*** Opening of Excerpted records ***

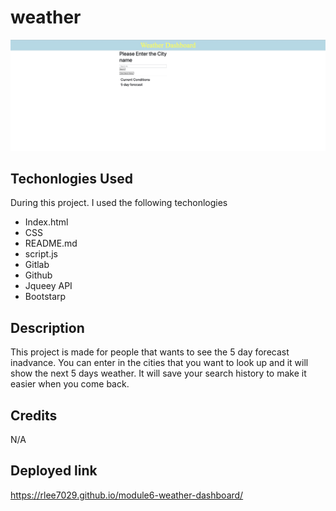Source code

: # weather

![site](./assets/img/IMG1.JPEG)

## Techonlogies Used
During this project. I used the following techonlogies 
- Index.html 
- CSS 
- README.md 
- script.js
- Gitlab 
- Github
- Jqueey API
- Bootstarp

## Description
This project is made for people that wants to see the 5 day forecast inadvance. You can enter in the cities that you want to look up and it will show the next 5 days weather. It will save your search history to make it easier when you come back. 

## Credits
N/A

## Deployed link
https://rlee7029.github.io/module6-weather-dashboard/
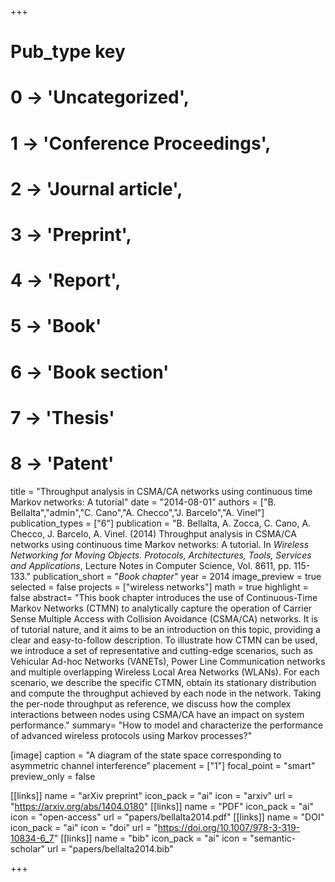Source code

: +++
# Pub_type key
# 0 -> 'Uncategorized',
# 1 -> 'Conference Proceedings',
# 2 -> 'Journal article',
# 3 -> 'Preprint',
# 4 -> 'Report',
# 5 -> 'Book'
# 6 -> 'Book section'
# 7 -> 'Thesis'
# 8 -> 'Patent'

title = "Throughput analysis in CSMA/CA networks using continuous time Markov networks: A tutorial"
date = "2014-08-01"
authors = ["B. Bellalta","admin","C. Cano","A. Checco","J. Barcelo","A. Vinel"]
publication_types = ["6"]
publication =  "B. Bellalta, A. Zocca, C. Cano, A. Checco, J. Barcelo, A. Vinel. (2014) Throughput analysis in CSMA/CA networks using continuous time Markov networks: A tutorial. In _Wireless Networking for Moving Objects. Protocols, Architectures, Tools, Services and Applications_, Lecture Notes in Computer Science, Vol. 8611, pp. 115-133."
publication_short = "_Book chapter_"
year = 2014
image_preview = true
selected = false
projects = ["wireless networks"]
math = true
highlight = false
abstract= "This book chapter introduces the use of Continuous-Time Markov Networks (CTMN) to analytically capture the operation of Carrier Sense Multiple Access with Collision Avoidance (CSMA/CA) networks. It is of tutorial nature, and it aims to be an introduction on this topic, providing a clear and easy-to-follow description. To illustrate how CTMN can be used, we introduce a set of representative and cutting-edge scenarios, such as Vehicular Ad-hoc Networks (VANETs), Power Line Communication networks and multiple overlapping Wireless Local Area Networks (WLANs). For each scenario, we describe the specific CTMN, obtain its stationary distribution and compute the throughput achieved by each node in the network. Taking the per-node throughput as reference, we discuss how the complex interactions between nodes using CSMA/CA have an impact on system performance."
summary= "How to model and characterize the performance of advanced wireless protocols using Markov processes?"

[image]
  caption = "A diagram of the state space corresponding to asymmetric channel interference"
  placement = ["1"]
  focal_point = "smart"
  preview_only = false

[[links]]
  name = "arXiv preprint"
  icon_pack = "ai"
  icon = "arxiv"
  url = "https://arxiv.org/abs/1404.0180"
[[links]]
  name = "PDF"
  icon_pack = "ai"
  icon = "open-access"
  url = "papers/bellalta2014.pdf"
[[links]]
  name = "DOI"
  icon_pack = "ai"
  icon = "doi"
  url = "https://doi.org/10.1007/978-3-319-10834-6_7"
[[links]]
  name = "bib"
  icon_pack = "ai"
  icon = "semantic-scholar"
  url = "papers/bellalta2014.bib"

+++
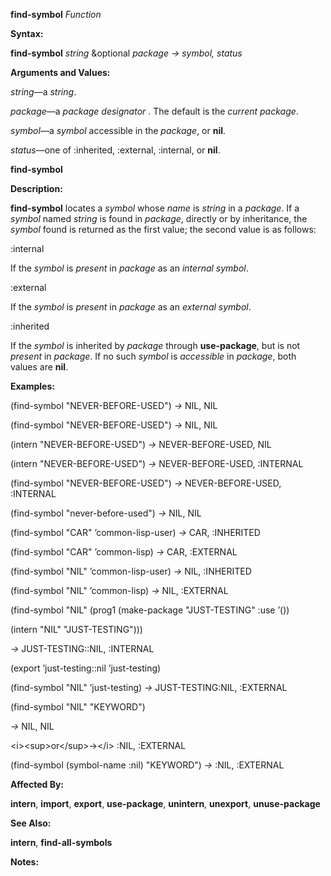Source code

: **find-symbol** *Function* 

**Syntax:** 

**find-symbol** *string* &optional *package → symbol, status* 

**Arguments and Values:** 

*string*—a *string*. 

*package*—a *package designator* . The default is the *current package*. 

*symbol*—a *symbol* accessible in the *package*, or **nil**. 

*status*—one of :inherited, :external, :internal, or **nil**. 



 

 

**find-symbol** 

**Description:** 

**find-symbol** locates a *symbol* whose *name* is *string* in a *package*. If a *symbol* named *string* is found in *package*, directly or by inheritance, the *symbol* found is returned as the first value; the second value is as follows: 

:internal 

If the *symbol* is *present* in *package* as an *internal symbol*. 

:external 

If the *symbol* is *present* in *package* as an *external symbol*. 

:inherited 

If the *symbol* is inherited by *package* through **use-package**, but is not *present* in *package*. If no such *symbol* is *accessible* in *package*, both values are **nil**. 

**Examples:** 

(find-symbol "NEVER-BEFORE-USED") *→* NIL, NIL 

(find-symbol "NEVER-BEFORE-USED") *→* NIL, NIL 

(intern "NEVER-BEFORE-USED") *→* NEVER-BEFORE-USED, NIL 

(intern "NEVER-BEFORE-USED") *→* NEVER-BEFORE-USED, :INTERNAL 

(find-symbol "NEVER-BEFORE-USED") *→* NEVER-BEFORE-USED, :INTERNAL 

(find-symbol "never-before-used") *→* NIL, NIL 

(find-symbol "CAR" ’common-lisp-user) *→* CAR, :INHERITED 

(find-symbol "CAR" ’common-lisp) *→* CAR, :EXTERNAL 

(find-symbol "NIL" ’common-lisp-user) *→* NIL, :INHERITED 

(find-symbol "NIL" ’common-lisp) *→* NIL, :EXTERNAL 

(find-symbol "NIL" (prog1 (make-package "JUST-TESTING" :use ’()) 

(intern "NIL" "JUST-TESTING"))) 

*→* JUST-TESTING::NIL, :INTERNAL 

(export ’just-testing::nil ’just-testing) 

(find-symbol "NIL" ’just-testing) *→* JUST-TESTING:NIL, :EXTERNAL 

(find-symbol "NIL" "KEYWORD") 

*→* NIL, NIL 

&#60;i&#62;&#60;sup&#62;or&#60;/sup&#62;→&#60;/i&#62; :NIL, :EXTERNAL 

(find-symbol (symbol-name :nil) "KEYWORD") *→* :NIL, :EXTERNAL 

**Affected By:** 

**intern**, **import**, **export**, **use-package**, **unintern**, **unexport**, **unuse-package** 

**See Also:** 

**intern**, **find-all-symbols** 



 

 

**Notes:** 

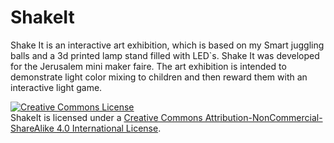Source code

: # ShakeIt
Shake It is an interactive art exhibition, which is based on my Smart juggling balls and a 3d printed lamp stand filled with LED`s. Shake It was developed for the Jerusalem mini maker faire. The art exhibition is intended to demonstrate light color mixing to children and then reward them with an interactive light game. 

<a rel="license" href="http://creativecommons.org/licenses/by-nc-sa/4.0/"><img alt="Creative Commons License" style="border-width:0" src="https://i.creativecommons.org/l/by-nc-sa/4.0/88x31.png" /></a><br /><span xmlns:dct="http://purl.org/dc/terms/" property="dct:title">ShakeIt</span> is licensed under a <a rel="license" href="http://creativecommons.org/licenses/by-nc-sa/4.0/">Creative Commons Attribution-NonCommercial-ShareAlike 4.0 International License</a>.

*** Close of Excerpted records ***

Task directions
Pick out all lines from the data above in which the word "weather" appears.

Solution for this task
: # weather
This project is made for people that wants to see the 5 day forecast inadvance. You can enter in the cities that you want to look up and it will show the next 5 days weather. It will save your search history to make it easier when you come back. 
https://rlee7029.github.io/module6-weather-dashboard/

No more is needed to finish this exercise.